*** Records for the task Section Begins ***

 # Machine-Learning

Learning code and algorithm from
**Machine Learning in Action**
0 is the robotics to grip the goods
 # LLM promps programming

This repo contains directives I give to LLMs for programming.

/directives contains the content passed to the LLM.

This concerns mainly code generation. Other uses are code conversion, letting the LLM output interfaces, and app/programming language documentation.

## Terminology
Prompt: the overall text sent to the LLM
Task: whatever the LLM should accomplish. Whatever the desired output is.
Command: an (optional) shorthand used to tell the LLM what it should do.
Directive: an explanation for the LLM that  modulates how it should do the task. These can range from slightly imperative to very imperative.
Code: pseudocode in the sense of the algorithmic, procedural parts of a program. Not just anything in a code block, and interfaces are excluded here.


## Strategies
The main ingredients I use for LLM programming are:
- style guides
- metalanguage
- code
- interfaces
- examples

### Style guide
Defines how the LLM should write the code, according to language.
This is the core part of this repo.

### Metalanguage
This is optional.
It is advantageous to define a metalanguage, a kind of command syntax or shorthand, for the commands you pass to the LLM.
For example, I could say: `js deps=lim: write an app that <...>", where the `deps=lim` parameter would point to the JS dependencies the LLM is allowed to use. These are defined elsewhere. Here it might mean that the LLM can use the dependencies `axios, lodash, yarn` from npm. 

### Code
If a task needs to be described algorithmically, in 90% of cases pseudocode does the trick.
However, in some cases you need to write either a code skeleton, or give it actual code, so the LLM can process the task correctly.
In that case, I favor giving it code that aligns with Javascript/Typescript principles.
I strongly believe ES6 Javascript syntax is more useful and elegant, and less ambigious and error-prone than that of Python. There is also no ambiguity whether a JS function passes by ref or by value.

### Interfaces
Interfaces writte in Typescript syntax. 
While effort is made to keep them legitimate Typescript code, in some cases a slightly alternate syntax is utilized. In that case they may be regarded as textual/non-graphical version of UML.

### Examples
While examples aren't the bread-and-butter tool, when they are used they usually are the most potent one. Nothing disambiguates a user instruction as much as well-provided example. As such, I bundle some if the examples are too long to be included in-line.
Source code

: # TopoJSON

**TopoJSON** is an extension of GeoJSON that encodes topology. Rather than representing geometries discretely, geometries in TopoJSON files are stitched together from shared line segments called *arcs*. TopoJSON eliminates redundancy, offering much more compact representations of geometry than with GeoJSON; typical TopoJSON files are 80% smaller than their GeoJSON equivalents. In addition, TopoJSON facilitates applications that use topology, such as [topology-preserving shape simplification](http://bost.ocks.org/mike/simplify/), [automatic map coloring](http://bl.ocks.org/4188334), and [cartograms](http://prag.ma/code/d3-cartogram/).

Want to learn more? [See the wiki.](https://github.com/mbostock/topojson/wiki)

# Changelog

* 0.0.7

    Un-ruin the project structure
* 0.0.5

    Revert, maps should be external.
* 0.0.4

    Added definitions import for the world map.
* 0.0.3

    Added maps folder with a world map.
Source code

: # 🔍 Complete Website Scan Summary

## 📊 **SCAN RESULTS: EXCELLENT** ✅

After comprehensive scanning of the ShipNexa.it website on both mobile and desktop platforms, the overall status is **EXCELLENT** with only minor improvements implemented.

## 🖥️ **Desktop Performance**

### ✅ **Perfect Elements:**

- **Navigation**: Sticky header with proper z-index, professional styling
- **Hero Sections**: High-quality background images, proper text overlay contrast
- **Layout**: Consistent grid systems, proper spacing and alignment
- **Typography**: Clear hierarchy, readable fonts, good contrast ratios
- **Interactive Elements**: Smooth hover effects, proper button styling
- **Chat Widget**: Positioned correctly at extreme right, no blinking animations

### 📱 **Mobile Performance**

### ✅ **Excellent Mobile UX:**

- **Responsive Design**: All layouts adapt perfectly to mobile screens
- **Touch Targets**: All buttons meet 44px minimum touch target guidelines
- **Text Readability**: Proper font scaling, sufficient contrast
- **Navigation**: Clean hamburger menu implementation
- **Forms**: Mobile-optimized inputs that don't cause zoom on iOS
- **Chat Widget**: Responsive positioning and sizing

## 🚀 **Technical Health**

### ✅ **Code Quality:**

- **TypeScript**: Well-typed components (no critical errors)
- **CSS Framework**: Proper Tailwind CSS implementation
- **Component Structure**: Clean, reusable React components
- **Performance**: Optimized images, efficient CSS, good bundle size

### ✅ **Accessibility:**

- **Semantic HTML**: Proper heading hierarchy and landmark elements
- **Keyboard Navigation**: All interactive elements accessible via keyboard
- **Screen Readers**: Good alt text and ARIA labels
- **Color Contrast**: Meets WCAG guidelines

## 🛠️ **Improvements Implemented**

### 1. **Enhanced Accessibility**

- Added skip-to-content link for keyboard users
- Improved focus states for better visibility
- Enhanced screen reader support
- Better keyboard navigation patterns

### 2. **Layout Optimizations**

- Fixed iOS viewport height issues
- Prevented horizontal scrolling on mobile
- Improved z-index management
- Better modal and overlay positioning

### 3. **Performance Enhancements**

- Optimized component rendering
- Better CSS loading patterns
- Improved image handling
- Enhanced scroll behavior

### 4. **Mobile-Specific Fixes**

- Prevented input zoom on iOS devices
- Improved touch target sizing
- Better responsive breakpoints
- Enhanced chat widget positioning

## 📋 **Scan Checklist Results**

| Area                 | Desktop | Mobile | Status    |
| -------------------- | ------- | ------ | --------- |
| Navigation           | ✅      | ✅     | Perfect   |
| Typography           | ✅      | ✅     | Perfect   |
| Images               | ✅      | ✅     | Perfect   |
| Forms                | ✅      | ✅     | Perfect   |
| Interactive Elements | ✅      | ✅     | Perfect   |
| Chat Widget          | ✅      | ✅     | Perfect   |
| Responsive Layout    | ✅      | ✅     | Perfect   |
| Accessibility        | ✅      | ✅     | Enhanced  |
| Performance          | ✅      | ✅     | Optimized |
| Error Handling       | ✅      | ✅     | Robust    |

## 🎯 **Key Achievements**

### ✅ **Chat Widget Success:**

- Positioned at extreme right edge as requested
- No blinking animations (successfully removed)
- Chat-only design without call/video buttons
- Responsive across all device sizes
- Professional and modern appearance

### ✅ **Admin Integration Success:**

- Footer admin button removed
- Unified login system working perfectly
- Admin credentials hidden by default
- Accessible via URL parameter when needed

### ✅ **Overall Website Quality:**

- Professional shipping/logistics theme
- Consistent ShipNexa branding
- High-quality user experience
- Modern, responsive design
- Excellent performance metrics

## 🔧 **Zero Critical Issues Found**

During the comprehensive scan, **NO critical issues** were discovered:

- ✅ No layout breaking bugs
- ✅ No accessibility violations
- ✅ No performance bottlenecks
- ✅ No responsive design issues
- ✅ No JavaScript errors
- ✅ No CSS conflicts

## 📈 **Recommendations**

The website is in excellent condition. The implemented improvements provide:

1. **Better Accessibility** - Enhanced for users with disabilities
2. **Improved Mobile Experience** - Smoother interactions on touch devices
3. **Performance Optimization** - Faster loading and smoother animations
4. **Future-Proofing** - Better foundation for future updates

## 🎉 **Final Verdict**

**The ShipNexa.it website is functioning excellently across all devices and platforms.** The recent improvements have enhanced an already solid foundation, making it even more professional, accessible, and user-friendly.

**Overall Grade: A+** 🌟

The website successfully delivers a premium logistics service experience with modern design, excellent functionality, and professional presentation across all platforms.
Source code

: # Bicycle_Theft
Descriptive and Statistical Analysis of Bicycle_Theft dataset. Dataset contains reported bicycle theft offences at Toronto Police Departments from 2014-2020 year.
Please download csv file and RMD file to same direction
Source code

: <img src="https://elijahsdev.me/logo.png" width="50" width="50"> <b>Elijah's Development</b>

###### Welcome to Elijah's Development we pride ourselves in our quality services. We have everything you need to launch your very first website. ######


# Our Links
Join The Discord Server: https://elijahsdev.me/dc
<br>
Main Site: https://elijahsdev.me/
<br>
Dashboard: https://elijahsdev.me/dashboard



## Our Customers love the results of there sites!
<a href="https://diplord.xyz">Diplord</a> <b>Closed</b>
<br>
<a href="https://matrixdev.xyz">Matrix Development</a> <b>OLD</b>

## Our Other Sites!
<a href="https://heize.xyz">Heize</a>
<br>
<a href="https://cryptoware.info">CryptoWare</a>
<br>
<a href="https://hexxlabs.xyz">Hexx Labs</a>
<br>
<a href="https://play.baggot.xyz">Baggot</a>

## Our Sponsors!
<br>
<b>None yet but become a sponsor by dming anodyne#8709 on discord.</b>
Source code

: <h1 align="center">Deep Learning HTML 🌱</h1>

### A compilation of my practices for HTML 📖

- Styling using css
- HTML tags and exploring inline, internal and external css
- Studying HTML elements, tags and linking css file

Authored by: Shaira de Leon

*** Records for the task Section Ends ***

Your goal ▸ Write out, exactly as they appear, the lines from the one containing "### A compilation of my practices for HTML 📖" through the last line of the records above, both included, and nothing more.

Exercise result ▸
### A compilation of my practices for HTML 📖

- Styling using css
- HTML tags and exploring inline, internal and external css
- Studying HTML elements, tags and linking css file

Authored by: Shaira de Leon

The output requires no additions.